Esta noite era para ser especial, não sei que milagre aconteceu para anunciarem uma exibição da maratona d’O Poderoso Chefão. Eu nunca vira o filme, por mais que morresse de vontade. Inclusive dormi durante o dia, no sofá também, para ter a disposição de encarar as quase oito horas de duração total da trilogia. Abri um refrigerante e peguei amendoins. Em vão tudo, só agüentei até a cena do casamento antes que o sono se apoderasse das pálpebras; fui domado por um estupor que oscilava entre vigília e sono. Baita filme chato, fico até agora indagando se a cena cabeça de cavalo deixada na cama para, por meio de um senso de humor característico, assustar era cena do filme ou do resquício do sonho.
Sei que não agüentei mesmo. Ignorei ter derrubado a mistura de refrigerante e sal dos amendoins encima do controle remoto e cambaleei rumo à cama que vinha evitando há semanas. Nisso de trôpego de sono abandonar o filme nem atentei para os ganidos, cacarejos, miados que - suponho - pululavam ao meu redor. No meu sonâmbulo trajeto insone preocupava mais o som do abajur que demoli ao apoiar a mão em uma mesinha espatifando no chão. Rebotalho da partida da ex-esposa; ela decorara a casa para não querê-la à hora da divisão dos bens? pois bem, agora meu inconsciente suplicava por essa purificação. Mentira, sem regozijo pela destruição da mobília, que é provável que os bichos comam quando eu não esteja mais aqui; a bem da verdade, eu só queria dormir. Por isso o descaso ao pisar nos cacos de porcelana. É bom fazer o máximo barulho possível para espantá-los.
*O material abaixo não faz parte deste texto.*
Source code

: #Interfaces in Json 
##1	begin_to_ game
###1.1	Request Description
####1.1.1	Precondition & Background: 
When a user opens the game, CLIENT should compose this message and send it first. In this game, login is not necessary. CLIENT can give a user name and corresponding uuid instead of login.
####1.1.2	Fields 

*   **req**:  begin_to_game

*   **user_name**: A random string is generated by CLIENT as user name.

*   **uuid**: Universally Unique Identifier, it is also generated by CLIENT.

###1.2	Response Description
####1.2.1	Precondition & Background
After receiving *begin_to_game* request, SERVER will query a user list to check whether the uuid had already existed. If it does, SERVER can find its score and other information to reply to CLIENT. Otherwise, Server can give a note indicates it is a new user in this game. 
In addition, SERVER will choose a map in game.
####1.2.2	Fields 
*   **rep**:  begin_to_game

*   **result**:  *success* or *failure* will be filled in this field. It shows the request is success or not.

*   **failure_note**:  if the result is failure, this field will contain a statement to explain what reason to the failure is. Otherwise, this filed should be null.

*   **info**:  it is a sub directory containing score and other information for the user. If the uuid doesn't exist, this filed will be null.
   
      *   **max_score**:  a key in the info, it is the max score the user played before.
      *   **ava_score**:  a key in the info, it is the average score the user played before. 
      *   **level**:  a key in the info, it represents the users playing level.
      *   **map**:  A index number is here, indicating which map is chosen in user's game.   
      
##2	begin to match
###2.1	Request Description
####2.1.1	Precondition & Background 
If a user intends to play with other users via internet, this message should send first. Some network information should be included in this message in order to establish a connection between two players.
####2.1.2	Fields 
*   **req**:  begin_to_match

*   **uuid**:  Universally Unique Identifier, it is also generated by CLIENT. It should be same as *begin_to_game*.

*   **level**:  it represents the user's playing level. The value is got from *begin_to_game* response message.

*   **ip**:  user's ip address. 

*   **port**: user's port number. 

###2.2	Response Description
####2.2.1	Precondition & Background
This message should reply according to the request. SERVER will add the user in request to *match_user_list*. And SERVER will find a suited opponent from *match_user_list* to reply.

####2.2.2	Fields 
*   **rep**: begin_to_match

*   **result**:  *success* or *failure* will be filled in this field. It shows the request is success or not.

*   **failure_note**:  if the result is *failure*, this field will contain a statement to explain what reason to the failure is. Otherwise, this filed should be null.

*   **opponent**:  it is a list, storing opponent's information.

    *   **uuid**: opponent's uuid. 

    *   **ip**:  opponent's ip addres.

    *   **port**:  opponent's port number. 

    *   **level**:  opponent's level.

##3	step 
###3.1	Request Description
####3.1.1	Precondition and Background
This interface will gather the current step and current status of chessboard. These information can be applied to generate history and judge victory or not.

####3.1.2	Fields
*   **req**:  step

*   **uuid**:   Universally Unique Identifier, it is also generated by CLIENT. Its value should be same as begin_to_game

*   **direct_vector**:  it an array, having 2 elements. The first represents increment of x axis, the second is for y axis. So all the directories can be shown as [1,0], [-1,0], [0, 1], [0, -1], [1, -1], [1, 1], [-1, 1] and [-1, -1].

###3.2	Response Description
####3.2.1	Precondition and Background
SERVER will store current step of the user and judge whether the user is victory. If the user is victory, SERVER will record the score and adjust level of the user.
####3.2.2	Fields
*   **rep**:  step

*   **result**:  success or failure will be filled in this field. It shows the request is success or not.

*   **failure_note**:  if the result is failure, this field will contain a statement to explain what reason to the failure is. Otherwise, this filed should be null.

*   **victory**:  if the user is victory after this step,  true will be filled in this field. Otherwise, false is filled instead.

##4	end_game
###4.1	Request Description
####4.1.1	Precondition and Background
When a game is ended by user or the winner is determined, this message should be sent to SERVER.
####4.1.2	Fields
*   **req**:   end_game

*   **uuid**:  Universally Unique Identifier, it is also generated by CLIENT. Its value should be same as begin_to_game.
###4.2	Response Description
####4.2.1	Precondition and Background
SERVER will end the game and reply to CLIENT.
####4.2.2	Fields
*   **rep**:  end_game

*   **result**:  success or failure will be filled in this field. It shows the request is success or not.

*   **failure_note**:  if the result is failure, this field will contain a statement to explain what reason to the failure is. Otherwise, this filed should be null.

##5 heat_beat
Girei a maçaneta com a mão esquerda, enquanto preparava a direita. Hesitante porém negligente, abri a fresta entre a porta e a moldura com o tamanho exato para caber a minha mão; percorri urgente a parede com os dedos até localizar o interruptor. Vislumbrei num relance após acender a lâmpada, o quarto ressonava semelhante a como eu o deixara. A diferença se resumia à janela fechada, a qual escancarei para arejar escuridão. O meu medo era o percurso entre o interruptor e a cama por ter de ser cumprido com a luz apagada. Apaguei, um raio da luz da lua incidindo diretamente sobre a cama deu a impressão de que algo avolumava sob o lençol; fechei os olhos de vez, pois não quis descobrir. Deitei, restauraram os estrondos mais alto que nunca. Sempre de olhos fechados, era como se de rabo de olho eu presenciasse movimentos do vulto à esquerda. O quarto todo tornado um teatro de sombras.
Não que eu seja assim impressionável. Mas a impressão de que a cabeça sangrenta do cavalo rir da minha cara em algum lugar sob estes lençóis dificulta o sono fica diluída no sono acumulado. Por sorte ou por azar é esse mesmo sono acumulado que me faz duvidar entre ser sono, sonho ou realidade o fato de que começam a eviscerar meu tórax. Já o farfalhar da palha ao ser socada dentro de uma cavidade corporal é uma sensação mais plausível e próxima a mim, provavelmente consciente.